Not everything in life happens the exact way we want or expect. When life takes a  detour, it’s normal to feel disappointed. But we need to deal quickly with feelings of disappointment in order to move on in a healthy manner. If you’re disappointed about something right now, I encourage you to push on toward better things ahead and leave the past at the train station. Paul writes to the Church in Phillipi: “…I focus on this one thing: Forgetting the past and looking forward to what lies ahead…” (Philippians 3:13 NLT).

 

When believers go through times of disappointment, we have to quickly get our private thought world in agreement with God’s thoughts. His thoughts and will are found in His life-giving Word. If we have a scrambled-eggs mindset, we can‘t be overcomers or be of help to anybody else. Remaining in a negative place and continuing to stir a skillet of burnt eggs is refusing to let go of the past. God desires that all of His children keep moving forward in hope and faith.

 

If not dealt with promptly, disappointment can lead to depression. An excellent way to move on is to refuse to live a self-absorbed life. Find someone needy, lonely, or sad and help them move on toward a fresh outlook and new mindset.
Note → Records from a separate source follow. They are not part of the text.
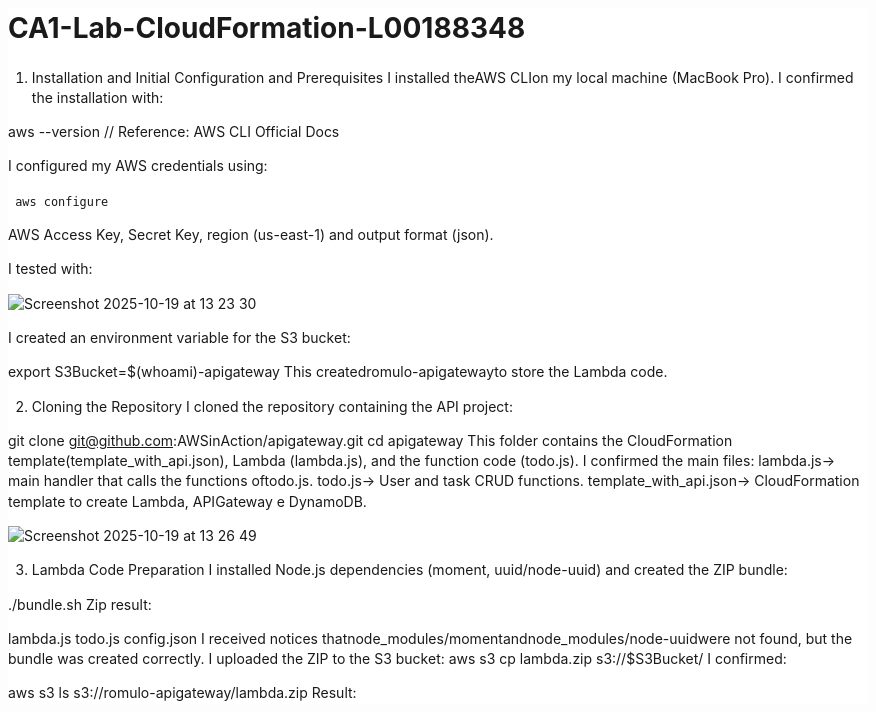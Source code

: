 # CA1-Lab-CloudFormation-L00188348
1. Installation and Initial Configuration and Prerequisites
I installed theAWS CLIon my local machine (MacBook Pro).
I confirmed the installation with:

 aws --version // Reference: AWS CLI Official Docs


I configured my AWS credentials using:

	 aws configure
 AWS Access Key, Secret Key, region (us-east-1) and output format (json).


I tested with:

<img width="473" height="102" alt="Screenshot 2025-10-19 at 13 23 30" src="https://github.com/user-attachments/assets/a949b407-555c-4e41-bca1-6e13b49c057c" />

I created an environment variable for the S3 bucket:

 export S3Bucket=$(whoami)-apigateway
This createdromulo-apigatewayto store the Lambda code.


2. Cloning the Repository
I cloned the repository containing the API project:

 git clone git@github.com:AWSinAction/apigateway.git
cd apigateway
This folder contains the CloudFormation template(template_with_api.json), Lambda (lambda.js), and the function code (todo.js).
I confirmed the main files:
lambda.js→ main handler that calls the functions oftodo.js.
	todo.js→ User and task CRUD functions.
	template_with_api.json→ CloudFormation template to create Lambda, APIGateway e DynamoDB.

<img width="1064" height="78" alt="Screenshot 2025-10-19 at 13 26 49" src="https://github.com/user-attachments/assets/daa33748-5725-4337-982d-a24a16f3e4c7" />

3. Lambda Code Preparation
I installed Node.js dependencies (moment, uuid/node-uuid) and created the ZIP bundle:

 ./bundle.sh
Zip result:

 lambda.js
todo.js
config.json
I received notices thatnode_modules/momentandnode_modules/node-uuidwere not found, but the bundle was created correctly.
	I uploaded the ZIP to the S3 bucket:
	aws s3 cp lambda.zip s3://$S3Bucket/
I confirmed:

 aws s3 ls s3://romulo-apigateway/lambda.zip
Result:
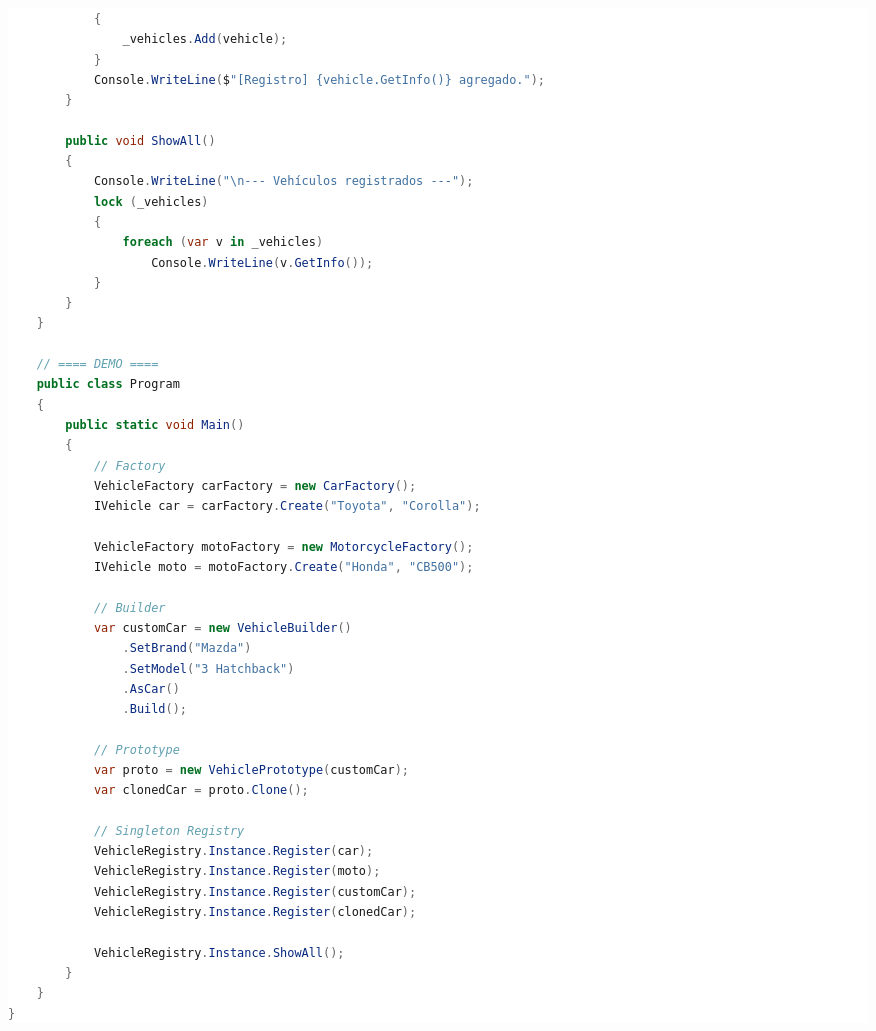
 ```csharp
            {
                _vehicles.Add(vehicle);
            }
            Console.WriteLine($"[Registro] {vehicle.GetInfo()} agregado.");
        }

        public void ShowAll()
        {
            Console.WriteLine("\n--- Vehículos registrados ---");
            lock (_vehicles)
            {
                foreach (var v in _vehicles)
                    Console.WriteLine(v.GetInfo());
            }
        }
    }

    // ==== DEMO ====
    public class Program
    {
        public static void Main()
        {
            // Factory
            VehicleFactory carFactory = new CarFactory();
            IVehicle car = carFactory.Create("Toyota", "Corolla");

            VehicleFactory motoFactory = new MotorcycleFactory();
            IVehicle moto = motoFactory.Create("Honda", "CB500");

            // Builder
            var customCar = new VehicleBuilder()
                .SetBrand("Mazda")
                .SetModel("3 Hatchback")
                .AsCar()
                .Build();

            // Prototype
            var proto = new VehiclePrototype(customCar);
            var clonedCar = proto.Clone();

            // Singleton Registry
            VehicleRegistry.Instance.Register(car);
            VehicleRegistry.Instance.Register(moto);
            VehicleRegistry.Instance.Register(customCar);
            VehicleRegistry.Instance.Register(clonedCar);

            VehicleRegistry.Instance.ShowAll();
        }
    }
}
```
Just think of it as a three-legged race — when you help others, it will help you too. Finding someone, other than yourself, to focus on is a positive approach. King Solomon had some good advice: “Two people are better off than one, for they can help each other succeed. If one person falls, the other can reach out and help. But someone who falls alone is in real trouble. A person standing alone can be attacked and defeated, but two can stand back-to-back and conquer” (Ecclesiastes 4:9,10,12 NLT). We are most alive and happy when we’re loving and actively giving of ourselves because God created us be lovers and givers.

 

Because of our own life experiences, we can be an encouraging friend to someone who’s bearing a disappointment. The evils of isolation and the values of working together are significant. Compassion and fellowship brings helpfulness and comfort to both parties.

 

Do not earnestly remember the former things; neither consider the things of old” (Isaiah 43:18 AMP). We’re supposed to leave our disappointments behind and stop going over old history because it’s a waste of time to brood over what should have and could have happened. Even though disappointment can knock on your door, please don’t make it feel welcome. Don’t let disappointment hang around — act quickly and kick it to the curb.

 

The Key: When disappointment comes, don’t cop-out, just “get a move on.”